## DESCRIPTION OF THE TASK
Below are records. Find each line in them that holds the word "Apache" and copy it.

Plain-text document sources:
▼
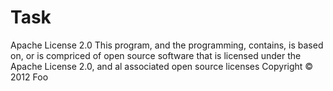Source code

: Task
====

Apache License 2.0
This program, and the programming, contains, is based on, or is compriced of open source software that is licensed under the Apache
License 2.0, and al associated open source licenses
Copyright © 2012 Foo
▲
## YOUR SOLUTION
Apache License 2.0
This program, and the programming, contains, is based on, or is compriced of open source software that is licensed under the Apache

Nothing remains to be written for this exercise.